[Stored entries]
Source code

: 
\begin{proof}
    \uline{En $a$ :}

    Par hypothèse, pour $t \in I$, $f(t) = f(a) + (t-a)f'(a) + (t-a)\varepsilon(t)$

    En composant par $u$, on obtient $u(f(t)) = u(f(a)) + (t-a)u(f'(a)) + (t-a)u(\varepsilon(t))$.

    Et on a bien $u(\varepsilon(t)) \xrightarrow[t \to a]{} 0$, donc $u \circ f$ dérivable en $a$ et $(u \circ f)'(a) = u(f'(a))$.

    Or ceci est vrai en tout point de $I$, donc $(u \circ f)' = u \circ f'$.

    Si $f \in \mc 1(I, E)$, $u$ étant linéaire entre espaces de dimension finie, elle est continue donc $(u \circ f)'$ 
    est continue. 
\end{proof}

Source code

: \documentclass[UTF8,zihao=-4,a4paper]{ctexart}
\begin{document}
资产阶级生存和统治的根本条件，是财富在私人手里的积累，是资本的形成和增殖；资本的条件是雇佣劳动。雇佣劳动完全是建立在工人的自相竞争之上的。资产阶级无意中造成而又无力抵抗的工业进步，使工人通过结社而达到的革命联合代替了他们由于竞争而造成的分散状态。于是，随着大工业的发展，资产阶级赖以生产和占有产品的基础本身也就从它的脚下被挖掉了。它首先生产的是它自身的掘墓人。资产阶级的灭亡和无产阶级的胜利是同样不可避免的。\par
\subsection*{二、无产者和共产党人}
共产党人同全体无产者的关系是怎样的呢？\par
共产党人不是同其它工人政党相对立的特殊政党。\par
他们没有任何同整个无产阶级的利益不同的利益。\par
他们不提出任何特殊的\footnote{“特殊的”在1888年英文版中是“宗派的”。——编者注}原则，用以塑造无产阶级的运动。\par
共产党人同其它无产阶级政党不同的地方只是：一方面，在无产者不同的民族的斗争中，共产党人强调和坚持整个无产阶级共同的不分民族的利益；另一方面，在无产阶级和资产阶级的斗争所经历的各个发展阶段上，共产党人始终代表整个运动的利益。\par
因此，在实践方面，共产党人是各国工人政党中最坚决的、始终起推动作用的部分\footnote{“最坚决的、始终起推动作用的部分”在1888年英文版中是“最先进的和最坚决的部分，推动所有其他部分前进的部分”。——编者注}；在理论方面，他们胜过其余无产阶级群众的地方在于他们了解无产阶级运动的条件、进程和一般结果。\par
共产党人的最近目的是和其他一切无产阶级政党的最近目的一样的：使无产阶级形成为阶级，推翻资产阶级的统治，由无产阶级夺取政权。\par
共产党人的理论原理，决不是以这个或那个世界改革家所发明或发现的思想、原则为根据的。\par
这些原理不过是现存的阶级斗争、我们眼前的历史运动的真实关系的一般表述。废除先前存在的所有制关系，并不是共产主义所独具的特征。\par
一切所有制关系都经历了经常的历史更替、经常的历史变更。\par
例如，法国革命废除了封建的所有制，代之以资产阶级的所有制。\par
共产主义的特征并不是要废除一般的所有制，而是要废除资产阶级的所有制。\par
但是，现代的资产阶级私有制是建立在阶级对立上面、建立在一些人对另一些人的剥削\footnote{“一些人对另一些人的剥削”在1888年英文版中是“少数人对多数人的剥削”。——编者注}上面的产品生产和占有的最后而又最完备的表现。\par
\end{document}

- [Required action] Your task is to retype the entries verbatim, starting with the line that holds "Si $f \in \mc" and stopping after the line that holds "共产党人同其它无产阶级政党不".

- [Task solution]
    Si $f \in \mc 1(I, E)$, $u$ étant linéaire entre espaces de dimension finie, elle est continue donc $(u \circ f)'$ 
    est continue. 
\end{proof}

Source code

: \documentclass[UTF8,zihao=-4,a4paper]{ctexart}
\begin{document}
资产阶级生存和统治的根本条件，是财富在私人手里的积累，是资本的形成和增殖；资本的条件是雇佣劳动。雇佣劳动完全是建立在工人的自相竞争之上的。资产阶级无意中造成而又无力抵抗的工业进步，使工人通过结社而达到的革命联合代替了他们由于竞争而造成的分散状态。于是，随着大工业的发展，资产阶级赖以生产和占有产品的基础本身也就从它的脚下被挖掉了。它首先生产的是它自身的掘墓人。资产阶级的灭亡和无产阶级的胜利是同样不可避免的。\par
\subsection*{二、无产者和共产党人}
共产党人同全体无产者的关系是怎样的呢？\par
共产党人不是同其它工人政党相对立的特殊政党。\par
他们没有任何同整个无产阶级的利益不同的利益。\par
他们不提出任何特殊的\footnote{“特殊的”在1888年英文版中是“宗派的”。——编者注}原则，用以塑造无产阶级的运动。\par
共产党人同其它无产阶级政党不同的地方只是：一方面，在无产者不同的民族的斗争中，共产党人强调和坚持整个无产阶级共同的不分民族的利益；另一方面，在无产阶级和资产阶级的斗争所经历的各个发展阶段上，共产党人始终代表整个运动的利益。\par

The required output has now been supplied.